EXERCISE BRIEF: Retype each line below precisely.

Plain-text document sources:

▬▬▬▬▬▬

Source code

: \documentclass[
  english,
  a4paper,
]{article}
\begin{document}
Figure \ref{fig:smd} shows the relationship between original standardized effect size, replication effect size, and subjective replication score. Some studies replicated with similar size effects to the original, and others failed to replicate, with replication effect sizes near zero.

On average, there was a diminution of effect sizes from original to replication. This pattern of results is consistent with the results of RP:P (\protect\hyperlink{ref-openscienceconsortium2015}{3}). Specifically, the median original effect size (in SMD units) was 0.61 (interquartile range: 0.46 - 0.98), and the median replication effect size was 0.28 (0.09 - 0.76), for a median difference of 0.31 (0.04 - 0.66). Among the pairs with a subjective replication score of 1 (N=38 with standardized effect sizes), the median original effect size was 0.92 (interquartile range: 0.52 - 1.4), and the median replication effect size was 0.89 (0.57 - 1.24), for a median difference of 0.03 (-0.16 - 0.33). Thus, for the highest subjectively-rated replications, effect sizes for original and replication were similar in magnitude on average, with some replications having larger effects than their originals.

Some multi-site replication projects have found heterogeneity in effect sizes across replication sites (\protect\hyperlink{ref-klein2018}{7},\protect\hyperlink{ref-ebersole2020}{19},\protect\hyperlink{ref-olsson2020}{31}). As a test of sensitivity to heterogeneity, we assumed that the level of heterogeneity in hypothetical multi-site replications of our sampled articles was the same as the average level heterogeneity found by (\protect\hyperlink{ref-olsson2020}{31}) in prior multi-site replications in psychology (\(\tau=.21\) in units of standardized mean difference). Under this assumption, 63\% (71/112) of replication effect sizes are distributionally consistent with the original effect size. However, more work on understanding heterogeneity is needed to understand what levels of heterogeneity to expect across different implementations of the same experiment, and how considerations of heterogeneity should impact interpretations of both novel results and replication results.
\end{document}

▬▬▬▬▬▬

RESULT OF THE EXERCISE:
Source code

: \documentclass[
  english,
  a4paper,
]{article}
\begin{document}
Figure \ref{fig:smd} shows the relationship between original standardized effect size, replication effect size, and subjective replication score. Some studies replicated with similar size effects to the original, and others failed to replicate, with replication effect sizes near zero.

On average, there was a diminution of effect sizes from original to replication. This pattern of results is consistent with the results of RP:P (\protect\hyperlink{ref-openscienceconsortium2015}{3}). Specifically, the median original effect size (in SMD units) was 0.61 (interquartile range: 0.46 - 0.98), and the median replication effect size was 0.28 (0.09 - 0.76), for a median difference of 0.31 (0.04 - 0.66). Among the pairs with a subjective replication score of 1 (N=38 with standardized effect sizes), the median original effect size was 0.92 (interquartile range: 0.52 - 1.4), and the median replication effect size was 0.89 (0.57 - 1.24), for a median difference of 0.03 (-0.16 - 0.33). Thus, for the highest subjectively-rated replications, effect sizes for original and replication were similar in magnitude on average, with some replications having larger effects than their originals.

Some multi-site replication projects have found heterogeneity in effect sizes across replication sites (\protect\hyperlink{ref-klein2018}{7},\protect\hyperlink{ref-ebersole2020}{19},\protect\hyperlink{ref-olsson2020}{31}). As a test of sensitivity to heterogeneity, we assumed that the level of heterogeneity in hypothetical multi-site replications of our sampled articles was the same as the average level heterogeneity found by (\protect\hyperlink{ref-olsson2020}{31}) in prior multi-site replications in psychology (\(\tau=.21\) in units of standardized mean difference). Under this assumption, 63\% (71/112) of replication effect sizes are distributionally consistent with the original effect size. However, more work on understanding heterogeneity is needed to understand what levels of heterogeneity to expect across different implementations of the same experiment, and how considerations of heterogeneity should impact interpretations of both novel results and replication results.
\end{document}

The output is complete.